The fiscal picture of Canada remains in the red with the deficit projected to be $40B in 2023-24. The cost to service the federal government’s debt load has increased significantly from $20.3B in 2020-21 to $46.5B this fiscal year, placing additional pressure on the government. The debt service charges are also projected to continue to grow and could cost the federal treasury $60.7B in 2028-29, according to the economic statement.
The FES acknowledged the slowing global and Canadian economies, elevated interest rates and high inflation, and as a result announced measures which include more sizeable financial commitments. However, these commitments will not be available until 2025.
Nevertheless, the FES did make progress on some important issues for business, notably the update to the Green Bond Framework encompassing nuclear energy, a change actively advocated by the Saskatchewan Chamber of Commerce (SCC). Click here to see our position.
Other Topics Important to Businesses in the 2023 Fall Economic Statement
The Government’s commitment to introduce implementation legislation for the Carbon Capture, Utilization, and Storage Investment Tax Credit (CCUS Tax Credit) and the Clean Technology Investment Tax Credit (CTI Tax Credit) aligns with SCC’s advocacy efforts. These tax credits, first proposed in 2021, have been endorsed by the SCC to incentivize the transition to a clean economy and enhance opportunities for Saskatchewan businesses. While implementation remains the priority, the SCC welcomes the expansion of eligibility for Clean Technology and Clean Electricity ITCs to support the generation of electricity, heat, or both electricity and heat, from waste biomass.
Saskatchewan Chamber of Commerce CEO Prabha Ramaswamy emphasized, “Quick implementation of these tax credits is vital, both for our businesses and the country’s environmental goals. It is only through collaboration that we can achieve net-zero and stimulate private sector investments to safeguard our economy.”
To boost rental housing construction, the federal government plans to provide up to $15B in new loan funding, starting in 2025-26, through the “Apartment Construction Loan Program.” This initiative, a rebrand of an existing program, is expected to result in over 30,000 new rental units nationwide. The program will support low-interest loans facilitated through The Canada Mortgage Housing Corporation (CMHC) aimed at enabling builders to revive stalled projects.

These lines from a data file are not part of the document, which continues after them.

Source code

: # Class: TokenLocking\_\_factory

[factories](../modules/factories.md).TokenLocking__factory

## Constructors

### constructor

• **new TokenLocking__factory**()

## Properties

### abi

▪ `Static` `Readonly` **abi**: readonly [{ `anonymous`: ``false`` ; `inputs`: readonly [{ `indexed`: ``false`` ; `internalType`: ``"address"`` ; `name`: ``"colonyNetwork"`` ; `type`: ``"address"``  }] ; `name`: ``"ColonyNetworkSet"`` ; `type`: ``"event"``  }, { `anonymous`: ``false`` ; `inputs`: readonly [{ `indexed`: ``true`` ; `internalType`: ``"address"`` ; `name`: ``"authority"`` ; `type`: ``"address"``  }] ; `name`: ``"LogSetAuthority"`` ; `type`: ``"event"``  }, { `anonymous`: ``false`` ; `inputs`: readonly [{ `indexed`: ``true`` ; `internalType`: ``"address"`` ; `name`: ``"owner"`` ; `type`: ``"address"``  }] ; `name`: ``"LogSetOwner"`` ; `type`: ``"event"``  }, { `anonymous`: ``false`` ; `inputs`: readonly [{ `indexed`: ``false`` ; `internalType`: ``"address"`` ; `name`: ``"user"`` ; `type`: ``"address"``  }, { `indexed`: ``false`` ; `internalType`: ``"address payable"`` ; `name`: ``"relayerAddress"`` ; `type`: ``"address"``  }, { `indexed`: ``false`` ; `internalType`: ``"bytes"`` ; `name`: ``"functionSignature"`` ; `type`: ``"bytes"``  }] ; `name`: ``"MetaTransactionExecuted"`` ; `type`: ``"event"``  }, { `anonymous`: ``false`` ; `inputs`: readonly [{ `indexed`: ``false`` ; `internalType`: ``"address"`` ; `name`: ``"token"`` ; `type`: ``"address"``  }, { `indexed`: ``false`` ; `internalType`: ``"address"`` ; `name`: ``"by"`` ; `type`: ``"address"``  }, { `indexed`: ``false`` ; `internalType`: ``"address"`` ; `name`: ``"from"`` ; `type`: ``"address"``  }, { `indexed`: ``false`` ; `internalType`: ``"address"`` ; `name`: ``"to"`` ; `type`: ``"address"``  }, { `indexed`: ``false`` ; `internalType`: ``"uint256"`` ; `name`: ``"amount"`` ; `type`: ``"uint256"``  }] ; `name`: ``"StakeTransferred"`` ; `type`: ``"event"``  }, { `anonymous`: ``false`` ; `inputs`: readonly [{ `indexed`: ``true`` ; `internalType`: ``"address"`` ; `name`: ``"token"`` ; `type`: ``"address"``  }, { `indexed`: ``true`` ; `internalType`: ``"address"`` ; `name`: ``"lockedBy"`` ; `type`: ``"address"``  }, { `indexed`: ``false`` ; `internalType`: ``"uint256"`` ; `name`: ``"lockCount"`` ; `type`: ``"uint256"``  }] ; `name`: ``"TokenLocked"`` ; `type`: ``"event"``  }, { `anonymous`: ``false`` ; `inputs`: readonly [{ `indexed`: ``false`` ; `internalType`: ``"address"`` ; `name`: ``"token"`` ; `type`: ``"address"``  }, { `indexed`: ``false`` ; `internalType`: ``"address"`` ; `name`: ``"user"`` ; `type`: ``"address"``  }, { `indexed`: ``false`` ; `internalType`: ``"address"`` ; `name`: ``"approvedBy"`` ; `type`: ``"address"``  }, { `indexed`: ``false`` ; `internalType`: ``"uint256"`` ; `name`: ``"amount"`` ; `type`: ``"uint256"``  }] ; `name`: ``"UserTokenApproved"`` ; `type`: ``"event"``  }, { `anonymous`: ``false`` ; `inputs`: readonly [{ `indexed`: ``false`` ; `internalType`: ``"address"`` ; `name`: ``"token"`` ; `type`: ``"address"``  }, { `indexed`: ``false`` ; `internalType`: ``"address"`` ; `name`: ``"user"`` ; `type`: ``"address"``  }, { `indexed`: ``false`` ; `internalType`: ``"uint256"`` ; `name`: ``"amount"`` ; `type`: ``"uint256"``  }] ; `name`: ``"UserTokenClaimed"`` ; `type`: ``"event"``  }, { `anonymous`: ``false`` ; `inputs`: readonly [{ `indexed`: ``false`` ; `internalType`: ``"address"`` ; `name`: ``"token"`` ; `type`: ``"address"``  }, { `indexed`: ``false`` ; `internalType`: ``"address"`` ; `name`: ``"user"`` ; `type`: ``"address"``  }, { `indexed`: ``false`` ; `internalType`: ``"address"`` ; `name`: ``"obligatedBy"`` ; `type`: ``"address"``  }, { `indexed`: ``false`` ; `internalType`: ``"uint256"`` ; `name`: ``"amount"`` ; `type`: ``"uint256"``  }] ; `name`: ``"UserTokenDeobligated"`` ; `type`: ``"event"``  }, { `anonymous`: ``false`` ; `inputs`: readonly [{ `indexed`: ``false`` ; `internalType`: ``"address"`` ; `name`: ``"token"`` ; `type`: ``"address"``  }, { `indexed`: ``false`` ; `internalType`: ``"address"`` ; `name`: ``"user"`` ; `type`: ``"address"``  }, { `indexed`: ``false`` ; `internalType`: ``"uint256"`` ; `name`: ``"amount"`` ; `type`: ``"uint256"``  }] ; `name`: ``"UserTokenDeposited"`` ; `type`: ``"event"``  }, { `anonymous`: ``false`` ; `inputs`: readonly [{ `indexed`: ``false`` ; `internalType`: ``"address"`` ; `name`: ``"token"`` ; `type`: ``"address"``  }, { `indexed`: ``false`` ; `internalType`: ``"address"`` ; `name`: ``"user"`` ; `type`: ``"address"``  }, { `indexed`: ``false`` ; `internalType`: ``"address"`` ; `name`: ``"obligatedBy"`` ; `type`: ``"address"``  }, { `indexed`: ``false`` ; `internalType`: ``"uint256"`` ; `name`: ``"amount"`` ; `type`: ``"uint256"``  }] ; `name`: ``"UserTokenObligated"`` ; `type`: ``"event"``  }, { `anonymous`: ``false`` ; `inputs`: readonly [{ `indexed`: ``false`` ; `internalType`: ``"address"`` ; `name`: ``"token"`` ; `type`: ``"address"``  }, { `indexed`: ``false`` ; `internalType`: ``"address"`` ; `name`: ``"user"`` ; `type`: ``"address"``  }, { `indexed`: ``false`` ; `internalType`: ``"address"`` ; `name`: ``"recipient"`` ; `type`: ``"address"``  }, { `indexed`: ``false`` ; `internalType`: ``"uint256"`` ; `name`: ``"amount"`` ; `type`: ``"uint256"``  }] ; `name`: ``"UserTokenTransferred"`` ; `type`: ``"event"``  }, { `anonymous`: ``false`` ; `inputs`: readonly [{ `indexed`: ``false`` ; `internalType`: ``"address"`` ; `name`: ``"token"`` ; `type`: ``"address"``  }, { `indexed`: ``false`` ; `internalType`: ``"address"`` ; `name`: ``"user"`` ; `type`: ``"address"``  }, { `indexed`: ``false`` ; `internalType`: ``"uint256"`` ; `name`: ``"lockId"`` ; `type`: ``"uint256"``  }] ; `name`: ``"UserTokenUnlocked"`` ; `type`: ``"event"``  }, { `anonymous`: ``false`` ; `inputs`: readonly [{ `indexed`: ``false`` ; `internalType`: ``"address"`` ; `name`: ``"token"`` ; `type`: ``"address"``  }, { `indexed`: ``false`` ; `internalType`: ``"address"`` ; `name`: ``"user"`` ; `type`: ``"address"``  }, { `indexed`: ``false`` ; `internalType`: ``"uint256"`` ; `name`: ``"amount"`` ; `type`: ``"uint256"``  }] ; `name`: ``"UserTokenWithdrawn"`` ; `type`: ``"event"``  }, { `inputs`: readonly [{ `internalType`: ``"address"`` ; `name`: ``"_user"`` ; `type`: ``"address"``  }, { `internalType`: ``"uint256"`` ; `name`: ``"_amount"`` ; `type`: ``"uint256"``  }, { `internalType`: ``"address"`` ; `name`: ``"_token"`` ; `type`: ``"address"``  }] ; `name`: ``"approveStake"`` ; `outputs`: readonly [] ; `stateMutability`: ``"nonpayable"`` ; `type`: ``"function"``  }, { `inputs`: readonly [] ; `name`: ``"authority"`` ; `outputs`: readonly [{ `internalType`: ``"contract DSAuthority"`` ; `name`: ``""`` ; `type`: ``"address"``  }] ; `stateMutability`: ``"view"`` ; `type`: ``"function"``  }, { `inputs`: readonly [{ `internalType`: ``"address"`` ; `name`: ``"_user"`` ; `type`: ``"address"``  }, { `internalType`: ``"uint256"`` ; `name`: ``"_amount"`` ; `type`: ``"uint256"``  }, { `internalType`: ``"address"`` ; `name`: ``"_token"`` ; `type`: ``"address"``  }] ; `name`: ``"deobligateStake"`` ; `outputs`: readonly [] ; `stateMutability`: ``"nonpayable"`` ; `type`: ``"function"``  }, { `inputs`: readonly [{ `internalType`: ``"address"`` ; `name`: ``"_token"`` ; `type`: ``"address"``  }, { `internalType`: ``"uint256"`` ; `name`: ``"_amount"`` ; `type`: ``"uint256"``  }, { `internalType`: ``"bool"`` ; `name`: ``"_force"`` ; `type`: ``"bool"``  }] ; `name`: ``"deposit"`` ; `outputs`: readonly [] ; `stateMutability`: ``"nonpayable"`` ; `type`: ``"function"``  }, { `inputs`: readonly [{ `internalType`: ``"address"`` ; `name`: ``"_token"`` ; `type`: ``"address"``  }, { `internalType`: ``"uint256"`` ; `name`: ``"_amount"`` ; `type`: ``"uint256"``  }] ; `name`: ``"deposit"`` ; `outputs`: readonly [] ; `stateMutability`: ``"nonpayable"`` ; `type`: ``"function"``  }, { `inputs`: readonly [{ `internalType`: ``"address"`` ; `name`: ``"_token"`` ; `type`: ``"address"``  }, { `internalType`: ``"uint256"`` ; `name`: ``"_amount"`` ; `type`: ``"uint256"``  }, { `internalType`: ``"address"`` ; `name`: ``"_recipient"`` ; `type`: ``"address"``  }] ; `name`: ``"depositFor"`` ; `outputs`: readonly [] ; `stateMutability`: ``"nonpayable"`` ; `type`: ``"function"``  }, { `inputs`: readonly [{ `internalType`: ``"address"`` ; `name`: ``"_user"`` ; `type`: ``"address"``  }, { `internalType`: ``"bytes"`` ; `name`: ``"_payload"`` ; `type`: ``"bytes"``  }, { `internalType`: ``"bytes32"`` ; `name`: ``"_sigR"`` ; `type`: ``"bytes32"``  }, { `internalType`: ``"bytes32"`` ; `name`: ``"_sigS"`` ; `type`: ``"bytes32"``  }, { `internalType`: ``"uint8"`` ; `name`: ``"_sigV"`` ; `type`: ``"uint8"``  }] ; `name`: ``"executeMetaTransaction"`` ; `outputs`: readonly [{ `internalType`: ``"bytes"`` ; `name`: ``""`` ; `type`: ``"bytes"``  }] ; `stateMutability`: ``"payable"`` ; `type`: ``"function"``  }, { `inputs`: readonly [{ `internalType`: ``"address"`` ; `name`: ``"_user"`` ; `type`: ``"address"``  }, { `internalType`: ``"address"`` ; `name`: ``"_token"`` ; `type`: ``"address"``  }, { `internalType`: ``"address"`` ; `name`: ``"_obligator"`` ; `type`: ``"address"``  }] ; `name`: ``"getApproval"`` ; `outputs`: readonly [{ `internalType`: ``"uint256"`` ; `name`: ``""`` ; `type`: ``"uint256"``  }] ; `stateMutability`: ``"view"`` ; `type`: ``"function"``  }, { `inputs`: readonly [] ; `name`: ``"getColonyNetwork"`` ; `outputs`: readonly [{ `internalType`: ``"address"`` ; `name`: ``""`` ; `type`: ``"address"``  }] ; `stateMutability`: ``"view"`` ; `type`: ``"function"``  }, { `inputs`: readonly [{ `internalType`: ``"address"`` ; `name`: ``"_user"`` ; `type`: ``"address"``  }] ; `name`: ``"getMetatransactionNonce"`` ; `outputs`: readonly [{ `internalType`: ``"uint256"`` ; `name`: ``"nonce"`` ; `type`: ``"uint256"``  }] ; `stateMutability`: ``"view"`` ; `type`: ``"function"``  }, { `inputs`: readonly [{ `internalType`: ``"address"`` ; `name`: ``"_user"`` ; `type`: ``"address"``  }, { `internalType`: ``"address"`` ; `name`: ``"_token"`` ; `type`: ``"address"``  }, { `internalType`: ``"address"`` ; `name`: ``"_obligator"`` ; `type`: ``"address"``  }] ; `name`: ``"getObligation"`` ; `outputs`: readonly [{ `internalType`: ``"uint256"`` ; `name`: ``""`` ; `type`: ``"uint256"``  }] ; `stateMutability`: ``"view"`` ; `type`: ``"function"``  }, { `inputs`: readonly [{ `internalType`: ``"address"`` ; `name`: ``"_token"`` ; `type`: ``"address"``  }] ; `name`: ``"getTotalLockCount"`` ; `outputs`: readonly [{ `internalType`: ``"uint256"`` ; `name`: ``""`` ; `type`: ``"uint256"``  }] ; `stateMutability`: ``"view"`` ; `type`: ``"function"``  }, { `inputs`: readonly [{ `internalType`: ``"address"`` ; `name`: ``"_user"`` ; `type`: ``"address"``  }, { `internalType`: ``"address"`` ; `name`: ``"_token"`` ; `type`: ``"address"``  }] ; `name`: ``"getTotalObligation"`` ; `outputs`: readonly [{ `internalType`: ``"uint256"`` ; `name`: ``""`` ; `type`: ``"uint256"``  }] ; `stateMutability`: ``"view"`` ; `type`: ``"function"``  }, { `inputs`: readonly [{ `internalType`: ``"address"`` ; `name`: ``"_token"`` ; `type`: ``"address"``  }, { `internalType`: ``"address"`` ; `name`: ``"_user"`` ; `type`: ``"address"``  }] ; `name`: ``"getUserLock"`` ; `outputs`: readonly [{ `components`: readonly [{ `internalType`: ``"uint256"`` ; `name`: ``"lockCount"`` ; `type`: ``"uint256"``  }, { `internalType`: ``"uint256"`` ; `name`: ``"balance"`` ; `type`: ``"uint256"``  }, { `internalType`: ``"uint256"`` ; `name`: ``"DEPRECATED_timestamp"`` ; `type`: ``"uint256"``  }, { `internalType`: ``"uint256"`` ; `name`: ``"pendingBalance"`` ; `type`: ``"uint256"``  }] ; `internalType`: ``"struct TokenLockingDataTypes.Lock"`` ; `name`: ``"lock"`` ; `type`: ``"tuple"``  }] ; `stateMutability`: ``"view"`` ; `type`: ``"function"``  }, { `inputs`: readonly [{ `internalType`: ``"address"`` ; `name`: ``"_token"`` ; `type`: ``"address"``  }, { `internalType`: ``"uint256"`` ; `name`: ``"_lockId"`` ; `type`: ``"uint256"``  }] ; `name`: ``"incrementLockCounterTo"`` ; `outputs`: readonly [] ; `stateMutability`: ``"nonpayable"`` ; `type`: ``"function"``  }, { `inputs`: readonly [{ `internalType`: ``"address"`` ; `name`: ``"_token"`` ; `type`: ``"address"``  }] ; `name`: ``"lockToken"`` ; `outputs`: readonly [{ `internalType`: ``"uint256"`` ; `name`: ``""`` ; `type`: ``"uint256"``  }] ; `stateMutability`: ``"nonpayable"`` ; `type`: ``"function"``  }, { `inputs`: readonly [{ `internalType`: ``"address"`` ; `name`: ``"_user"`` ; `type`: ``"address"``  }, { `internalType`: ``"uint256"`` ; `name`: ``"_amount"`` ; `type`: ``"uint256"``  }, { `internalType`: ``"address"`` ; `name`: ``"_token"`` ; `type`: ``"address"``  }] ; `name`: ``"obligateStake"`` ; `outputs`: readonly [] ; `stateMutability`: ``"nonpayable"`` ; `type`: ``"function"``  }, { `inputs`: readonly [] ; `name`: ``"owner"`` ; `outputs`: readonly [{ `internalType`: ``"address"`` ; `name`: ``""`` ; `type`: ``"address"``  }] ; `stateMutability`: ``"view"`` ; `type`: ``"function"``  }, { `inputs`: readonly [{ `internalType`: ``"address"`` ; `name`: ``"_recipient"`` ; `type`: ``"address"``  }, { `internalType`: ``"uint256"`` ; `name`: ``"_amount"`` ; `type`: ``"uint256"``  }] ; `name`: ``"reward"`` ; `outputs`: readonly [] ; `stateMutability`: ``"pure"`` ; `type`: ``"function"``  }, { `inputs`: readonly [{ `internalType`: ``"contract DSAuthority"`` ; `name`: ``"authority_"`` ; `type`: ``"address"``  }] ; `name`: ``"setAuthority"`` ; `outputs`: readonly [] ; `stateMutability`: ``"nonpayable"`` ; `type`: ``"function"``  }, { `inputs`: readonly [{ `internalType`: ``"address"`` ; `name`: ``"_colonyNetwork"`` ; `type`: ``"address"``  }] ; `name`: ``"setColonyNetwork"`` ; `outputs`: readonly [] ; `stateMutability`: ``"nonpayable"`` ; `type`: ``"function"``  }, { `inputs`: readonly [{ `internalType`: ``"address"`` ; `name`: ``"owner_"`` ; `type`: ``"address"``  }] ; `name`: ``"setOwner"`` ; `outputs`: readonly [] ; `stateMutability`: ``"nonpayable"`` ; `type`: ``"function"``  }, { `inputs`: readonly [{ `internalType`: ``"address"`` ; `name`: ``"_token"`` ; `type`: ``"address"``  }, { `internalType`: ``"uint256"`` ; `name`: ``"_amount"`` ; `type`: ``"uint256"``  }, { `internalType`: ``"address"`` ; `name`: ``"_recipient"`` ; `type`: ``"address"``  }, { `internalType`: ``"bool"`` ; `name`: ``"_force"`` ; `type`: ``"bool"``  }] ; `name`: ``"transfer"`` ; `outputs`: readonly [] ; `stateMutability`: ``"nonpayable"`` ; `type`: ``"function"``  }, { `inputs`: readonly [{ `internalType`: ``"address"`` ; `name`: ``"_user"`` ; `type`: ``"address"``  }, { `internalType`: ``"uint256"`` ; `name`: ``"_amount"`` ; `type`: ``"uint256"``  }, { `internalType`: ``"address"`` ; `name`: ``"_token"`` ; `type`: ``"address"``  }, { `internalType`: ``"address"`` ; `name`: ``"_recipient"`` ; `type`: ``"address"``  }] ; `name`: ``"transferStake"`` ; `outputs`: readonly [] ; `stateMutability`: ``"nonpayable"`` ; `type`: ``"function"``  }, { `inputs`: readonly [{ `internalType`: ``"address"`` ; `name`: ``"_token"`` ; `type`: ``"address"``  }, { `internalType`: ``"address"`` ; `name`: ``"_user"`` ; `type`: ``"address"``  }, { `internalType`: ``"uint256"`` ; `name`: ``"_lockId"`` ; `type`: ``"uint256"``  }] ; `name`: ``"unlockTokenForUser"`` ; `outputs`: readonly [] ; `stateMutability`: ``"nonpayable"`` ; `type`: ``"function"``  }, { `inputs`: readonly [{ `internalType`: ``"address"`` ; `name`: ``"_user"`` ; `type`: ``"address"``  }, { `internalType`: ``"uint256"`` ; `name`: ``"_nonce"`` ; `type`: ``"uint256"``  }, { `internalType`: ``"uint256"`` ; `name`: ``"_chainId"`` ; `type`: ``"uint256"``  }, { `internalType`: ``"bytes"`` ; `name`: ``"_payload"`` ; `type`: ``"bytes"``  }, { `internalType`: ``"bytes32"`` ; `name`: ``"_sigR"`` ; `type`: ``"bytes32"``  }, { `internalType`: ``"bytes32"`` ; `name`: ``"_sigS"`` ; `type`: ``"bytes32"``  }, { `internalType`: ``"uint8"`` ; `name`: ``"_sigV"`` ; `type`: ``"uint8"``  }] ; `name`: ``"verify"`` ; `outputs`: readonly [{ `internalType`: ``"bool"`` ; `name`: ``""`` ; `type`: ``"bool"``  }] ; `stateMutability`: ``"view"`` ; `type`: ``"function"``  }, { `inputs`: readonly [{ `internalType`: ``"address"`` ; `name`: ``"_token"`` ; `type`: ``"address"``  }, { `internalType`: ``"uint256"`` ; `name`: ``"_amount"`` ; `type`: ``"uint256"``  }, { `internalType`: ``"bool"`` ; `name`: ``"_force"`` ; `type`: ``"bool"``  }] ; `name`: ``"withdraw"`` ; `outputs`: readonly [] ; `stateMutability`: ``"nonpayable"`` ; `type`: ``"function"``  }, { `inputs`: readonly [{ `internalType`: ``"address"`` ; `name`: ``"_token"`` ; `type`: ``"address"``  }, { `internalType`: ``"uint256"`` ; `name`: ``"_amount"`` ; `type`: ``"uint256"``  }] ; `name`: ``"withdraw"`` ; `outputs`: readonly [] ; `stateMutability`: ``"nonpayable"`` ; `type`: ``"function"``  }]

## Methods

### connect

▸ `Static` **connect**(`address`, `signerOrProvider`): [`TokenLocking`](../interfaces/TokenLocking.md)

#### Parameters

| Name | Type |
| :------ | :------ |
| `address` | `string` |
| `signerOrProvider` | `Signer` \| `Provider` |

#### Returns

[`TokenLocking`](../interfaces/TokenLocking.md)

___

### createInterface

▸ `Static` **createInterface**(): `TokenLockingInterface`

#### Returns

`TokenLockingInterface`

Additionally, a new $1B affordability-focused housing fund, starting in 2025-26, will support non- profit, co-op, and public housing builds, aiming for 7,000 new homes by 2028. In tandem, $309.3M in new funding is pledged for the “Co-operative Housing Development Program.”
Seeking to curb short-term rentals, income tax deductions for expenses on short-term rental properties will be disallowed in regions with restrictions. This includes denying deductions mortgage interest, cable and internet bills, property insurance, condo fees, property taxes, capital cost allowance, and for non-compliance with permitting requirements. Additionally, $50M will aid municipal enforcement of these restrictions effective Jan. 1, 2024.
Updates in the 2023 FES include extensions for CEBA loan repayment deadlines and refinancing opportunities, with adjusted terms effective from January 19, 2024.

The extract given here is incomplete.